═════ GIVEN ENTRIES ═════

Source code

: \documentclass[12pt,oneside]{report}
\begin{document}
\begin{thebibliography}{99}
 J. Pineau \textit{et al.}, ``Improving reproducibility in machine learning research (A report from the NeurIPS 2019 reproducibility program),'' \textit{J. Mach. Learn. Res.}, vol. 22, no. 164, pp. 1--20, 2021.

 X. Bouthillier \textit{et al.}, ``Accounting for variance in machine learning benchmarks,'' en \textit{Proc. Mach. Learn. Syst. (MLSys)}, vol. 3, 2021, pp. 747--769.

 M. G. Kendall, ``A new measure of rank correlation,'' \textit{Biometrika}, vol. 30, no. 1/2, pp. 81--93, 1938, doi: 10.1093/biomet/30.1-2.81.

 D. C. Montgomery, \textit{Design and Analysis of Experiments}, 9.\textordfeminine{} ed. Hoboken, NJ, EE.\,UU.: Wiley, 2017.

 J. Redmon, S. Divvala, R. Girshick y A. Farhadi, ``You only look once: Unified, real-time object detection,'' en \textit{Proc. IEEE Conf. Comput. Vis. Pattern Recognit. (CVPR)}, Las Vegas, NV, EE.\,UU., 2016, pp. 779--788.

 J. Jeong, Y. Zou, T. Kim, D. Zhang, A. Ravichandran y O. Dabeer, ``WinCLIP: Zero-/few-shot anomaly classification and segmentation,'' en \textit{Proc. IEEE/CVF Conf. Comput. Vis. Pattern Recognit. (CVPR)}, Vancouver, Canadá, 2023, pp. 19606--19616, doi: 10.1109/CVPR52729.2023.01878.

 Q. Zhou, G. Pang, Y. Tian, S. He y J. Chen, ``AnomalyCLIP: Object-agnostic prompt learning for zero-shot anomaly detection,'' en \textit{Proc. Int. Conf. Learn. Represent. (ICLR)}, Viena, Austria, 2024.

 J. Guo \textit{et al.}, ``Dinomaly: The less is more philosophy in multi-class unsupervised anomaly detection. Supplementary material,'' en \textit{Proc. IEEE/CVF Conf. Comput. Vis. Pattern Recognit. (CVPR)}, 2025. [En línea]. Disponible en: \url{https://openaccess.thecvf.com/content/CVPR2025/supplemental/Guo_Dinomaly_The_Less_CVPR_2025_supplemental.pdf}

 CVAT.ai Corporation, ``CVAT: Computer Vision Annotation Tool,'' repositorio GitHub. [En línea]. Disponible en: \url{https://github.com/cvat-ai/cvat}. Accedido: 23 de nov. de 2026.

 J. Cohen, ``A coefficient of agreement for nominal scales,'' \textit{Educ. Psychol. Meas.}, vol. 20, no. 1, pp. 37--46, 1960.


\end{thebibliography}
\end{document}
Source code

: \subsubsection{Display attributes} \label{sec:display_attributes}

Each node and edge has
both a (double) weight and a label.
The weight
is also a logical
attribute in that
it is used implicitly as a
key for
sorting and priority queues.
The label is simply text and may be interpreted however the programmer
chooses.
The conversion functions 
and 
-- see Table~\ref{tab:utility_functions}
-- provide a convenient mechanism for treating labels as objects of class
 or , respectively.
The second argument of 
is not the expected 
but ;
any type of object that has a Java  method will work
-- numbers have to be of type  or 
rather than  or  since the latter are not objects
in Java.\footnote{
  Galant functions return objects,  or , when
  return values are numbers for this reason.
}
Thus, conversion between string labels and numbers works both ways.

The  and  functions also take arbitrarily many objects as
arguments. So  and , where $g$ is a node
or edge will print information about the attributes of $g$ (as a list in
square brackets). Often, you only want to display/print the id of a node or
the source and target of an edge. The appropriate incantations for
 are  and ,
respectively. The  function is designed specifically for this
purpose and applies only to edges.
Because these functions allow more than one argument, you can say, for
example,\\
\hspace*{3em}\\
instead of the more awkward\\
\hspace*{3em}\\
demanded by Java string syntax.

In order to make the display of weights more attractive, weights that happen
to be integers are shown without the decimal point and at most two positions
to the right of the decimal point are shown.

═════

- **TRY IT**: What lines hold the string "begin"? Pick them out of the data.

- **ANSWER SECTION**:
\begin{document}
\begin{thebibliography}{99}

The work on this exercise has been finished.